**Task requirements**
Across these entries, work out how many lines carry the string "documentclass", and give only that number.

===== Dataset excerpts =====

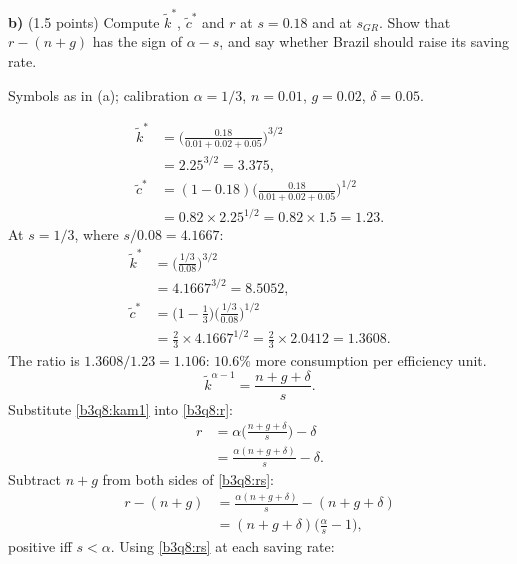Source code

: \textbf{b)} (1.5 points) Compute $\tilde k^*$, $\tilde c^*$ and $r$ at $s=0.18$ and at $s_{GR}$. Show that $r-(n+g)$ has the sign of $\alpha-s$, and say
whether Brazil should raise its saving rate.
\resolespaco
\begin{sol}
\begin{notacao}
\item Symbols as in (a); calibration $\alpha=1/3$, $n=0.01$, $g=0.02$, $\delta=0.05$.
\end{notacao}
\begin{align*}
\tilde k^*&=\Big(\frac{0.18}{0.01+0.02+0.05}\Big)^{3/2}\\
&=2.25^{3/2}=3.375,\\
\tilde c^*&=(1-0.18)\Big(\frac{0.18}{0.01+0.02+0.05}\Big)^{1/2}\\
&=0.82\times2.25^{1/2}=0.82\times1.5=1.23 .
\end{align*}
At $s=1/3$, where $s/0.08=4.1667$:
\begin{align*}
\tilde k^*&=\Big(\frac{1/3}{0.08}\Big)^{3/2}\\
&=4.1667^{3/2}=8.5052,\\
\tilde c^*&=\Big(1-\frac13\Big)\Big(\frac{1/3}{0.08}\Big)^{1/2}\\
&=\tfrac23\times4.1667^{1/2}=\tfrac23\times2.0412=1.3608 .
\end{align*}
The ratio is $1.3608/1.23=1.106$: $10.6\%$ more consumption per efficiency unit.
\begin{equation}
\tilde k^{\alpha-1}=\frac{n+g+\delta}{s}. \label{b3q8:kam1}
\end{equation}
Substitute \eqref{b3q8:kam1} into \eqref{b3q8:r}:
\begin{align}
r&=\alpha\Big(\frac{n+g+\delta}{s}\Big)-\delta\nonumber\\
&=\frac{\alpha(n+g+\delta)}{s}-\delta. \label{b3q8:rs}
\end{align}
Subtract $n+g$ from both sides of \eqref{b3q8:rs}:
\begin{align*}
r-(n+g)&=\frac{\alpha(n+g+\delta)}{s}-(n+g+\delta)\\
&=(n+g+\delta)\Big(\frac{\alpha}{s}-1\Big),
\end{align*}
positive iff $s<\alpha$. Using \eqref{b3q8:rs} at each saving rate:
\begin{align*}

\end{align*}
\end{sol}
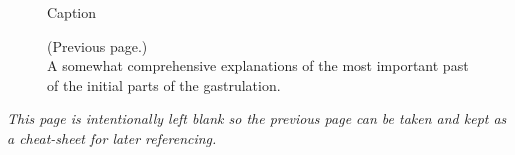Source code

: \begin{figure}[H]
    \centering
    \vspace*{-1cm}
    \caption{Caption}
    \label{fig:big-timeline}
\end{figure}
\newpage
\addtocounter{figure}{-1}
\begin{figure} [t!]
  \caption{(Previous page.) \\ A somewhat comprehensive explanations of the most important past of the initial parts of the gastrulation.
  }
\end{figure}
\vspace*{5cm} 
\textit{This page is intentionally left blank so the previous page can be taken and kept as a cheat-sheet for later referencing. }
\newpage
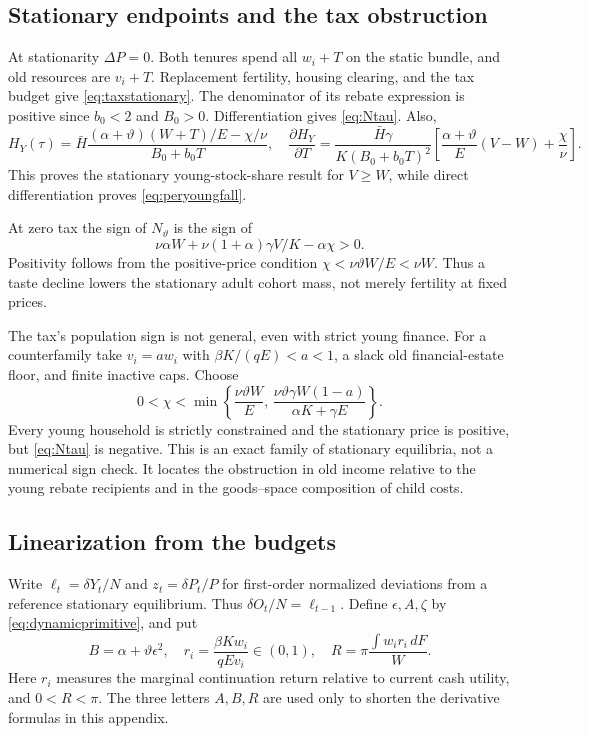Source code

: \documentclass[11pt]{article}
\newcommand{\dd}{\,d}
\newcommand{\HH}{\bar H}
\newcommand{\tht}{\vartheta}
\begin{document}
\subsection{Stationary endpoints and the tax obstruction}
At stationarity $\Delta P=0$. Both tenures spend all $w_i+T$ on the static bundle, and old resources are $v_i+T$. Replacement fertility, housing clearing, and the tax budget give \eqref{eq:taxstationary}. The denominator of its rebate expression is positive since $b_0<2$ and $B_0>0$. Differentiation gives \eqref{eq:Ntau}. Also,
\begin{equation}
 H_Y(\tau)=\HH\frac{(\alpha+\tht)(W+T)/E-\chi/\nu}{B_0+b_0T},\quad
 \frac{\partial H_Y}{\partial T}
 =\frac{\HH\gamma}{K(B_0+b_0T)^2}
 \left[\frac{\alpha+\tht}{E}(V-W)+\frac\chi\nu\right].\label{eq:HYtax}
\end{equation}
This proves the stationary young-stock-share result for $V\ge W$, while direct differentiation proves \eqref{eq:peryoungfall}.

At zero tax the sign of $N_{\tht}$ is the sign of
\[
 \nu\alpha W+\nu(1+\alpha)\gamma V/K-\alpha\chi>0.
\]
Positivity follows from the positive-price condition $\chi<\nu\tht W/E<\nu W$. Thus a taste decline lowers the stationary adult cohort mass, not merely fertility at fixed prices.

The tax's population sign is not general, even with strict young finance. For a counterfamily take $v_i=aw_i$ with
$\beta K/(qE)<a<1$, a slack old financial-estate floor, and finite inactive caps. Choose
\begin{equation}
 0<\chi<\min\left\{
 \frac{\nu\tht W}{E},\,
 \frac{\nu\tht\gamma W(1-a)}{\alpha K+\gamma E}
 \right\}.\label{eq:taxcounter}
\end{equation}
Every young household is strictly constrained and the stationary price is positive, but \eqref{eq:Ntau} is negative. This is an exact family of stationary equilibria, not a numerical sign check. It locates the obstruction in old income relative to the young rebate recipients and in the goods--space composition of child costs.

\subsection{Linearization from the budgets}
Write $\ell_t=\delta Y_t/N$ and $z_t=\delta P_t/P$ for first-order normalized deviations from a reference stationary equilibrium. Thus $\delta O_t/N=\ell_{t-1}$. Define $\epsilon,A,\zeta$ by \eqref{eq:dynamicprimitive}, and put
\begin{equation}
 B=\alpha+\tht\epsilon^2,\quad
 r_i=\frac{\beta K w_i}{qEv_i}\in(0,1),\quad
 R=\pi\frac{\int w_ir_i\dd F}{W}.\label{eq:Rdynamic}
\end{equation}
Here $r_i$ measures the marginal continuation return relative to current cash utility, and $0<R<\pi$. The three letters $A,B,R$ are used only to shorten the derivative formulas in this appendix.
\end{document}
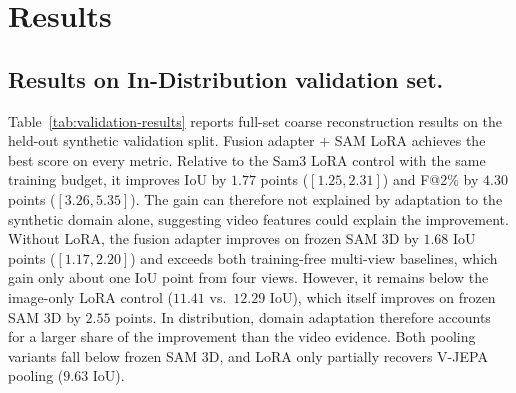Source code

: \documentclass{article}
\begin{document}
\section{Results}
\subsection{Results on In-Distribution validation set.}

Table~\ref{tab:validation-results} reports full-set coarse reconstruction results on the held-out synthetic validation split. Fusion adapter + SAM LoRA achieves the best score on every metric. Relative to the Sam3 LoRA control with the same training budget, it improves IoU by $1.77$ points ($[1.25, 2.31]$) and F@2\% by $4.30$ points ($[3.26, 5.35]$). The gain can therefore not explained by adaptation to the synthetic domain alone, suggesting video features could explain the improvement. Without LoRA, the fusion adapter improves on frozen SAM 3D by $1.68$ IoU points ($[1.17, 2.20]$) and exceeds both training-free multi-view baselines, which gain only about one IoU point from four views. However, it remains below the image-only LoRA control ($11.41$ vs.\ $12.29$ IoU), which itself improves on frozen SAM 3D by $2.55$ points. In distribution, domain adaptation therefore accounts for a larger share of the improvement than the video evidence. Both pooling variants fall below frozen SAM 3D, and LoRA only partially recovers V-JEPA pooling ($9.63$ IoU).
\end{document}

=====
===== Dataset excerpts =====

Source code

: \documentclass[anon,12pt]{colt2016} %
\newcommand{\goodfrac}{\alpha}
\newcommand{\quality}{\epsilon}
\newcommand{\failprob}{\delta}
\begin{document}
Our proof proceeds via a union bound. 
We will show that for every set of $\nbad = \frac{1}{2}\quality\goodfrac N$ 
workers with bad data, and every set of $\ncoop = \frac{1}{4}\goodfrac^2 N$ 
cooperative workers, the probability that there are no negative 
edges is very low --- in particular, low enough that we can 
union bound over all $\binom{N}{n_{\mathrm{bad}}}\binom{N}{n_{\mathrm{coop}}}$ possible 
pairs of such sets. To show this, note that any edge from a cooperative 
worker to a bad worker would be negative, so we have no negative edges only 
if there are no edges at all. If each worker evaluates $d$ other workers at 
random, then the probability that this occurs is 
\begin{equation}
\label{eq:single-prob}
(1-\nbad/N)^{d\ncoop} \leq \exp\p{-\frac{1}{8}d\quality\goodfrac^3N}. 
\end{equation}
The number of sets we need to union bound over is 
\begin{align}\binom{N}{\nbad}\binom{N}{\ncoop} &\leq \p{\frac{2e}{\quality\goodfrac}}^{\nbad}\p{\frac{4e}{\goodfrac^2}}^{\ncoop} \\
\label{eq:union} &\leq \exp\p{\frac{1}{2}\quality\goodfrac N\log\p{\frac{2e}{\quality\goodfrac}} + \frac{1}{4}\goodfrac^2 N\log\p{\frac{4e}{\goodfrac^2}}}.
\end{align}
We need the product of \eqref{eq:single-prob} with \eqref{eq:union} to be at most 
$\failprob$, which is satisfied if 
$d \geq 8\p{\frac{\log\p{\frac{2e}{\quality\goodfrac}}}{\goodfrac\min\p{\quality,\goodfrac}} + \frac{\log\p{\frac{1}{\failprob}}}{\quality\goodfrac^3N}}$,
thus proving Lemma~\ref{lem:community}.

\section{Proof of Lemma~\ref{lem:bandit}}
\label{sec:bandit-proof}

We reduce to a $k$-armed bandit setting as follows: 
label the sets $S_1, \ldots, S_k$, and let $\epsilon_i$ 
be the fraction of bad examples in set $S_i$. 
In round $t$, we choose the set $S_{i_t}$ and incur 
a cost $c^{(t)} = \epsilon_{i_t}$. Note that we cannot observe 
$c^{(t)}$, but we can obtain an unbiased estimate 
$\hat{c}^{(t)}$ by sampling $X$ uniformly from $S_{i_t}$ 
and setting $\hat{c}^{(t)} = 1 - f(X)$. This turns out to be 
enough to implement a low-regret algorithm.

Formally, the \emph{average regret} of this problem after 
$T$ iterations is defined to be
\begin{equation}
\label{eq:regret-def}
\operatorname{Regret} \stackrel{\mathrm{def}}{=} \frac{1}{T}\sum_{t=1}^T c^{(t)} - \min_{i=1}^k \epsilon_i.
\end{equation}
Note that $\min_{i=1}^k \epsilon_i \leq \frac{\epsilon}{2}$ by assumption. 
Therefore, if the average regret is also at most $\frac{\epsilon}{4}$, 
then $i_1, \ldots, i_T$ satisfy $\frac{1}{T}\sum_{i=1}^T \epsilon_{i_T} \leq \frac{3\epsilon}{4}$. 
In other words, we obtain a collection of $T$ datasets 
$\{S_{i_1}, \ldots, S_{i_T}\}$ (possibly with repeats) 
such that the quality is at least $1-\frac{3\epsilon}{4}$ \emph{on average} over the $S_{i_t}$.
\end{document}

=====

**Reply**
3